Task details:
Copy verbatim the material from its first line to the line that holds "if $\omega=0$ a.e.", including that line.
■ ■ ■ ■ ■ ■ ■
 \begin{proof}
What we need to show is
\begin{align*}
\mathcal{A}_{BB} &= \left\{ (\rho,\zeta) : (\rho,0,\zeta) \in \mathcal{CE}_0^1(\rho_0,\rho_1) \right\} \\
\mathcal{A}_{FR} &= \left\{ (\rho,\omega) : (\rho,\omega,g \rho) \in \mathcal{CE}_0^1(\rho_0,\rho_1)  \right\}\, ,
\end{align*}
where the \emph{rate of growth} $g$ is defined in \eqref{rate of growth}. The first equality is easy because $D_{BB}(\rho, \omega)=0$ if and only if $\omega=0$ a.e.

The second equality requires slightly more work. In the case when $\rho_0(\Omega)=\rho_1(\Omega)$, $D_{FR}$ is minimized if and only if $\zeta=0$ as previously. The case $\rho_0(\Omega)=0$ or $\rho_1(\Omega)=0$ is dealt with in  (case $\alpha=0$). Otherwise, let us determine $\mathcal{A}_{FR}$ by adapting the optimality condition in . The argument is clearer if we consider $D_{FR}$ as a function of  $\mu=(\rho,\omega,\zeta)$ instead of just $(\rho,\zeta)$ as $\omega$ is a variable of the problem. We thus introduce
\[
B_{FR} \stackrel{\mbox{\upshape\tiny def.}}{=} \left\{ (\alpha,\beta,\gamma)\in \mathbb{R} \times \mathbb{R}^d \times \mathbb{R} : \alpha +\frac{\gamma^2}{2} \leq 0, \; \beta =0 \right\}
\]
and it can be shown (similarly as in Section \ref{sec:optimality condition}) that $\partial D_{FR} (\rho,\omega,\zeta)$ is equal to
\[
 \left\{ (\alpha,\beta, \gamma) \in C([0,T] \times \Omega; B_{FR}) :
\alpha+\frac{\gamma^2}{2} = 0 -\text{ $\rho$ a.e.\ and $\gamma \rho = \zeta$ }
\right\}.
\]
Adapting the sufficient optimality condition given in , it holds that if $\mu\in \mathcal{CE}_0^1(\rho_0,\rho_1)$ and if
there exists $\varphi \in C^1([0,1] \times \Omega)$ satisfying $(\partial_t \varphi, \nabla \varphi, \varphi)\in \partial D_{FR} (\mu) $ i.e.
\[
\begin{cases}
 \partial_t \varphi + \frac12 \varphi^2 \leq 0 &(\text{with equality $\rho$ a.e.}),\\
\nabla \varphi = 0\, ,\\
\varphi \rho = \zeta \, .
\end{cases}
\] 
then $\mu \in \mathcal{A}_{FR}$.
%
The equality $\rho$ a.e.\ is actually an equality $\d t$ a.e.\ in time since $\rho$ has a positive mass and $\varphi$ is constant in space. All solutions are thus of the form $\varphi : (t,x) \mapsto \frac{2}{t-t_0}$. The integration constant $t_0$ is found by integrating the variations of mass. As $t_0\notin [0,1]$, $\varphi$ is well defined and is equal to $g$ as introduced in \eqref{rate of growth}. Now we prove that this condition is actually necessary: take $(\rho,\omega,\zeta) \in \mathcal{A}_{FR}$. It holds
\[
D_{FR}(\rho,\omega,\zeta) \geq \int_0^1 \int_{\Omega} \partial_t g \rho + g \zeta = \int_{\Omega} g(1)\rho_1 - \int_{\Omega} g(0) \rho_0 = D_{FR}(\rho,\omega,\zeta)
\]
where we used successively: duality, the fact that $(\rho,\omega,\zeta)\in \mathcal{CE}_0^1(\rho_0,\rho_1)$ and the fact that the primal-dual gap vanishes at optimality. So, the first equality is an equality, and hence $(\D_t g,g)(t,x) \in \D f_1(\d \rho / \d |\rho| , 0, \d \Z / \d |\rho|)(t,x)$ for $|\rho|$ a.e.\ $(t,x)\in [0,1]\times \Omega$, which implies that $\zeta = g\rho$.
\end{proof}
■ ■ ■ ■ ■ ■ ■
Reply:
 \begin{proof}
What we need to show is
\begin{align*}
\mathcal{A}_{BB} &= \left\{ (\rho,\zeta) : (\rho,0,\zeta) \in \mathcal{CE}_0^1(\rho_0,\rho_1) \right\} \\
\mathcal{A}_{FR} &= \left\{ (\rho,\omega) : (\rho,\omega,g \rho) \in \mathcal{CE}_0^1(\rho_0,\rho_1)  \right\}\, ,
\end{align*}
where the \emph{rate of growth} $g$ is defined in \eqref{rate of growth}. The first equality is easy because $D_{BB}(\rho, \omega)=0$ if and only if $\omega=0$ a.e.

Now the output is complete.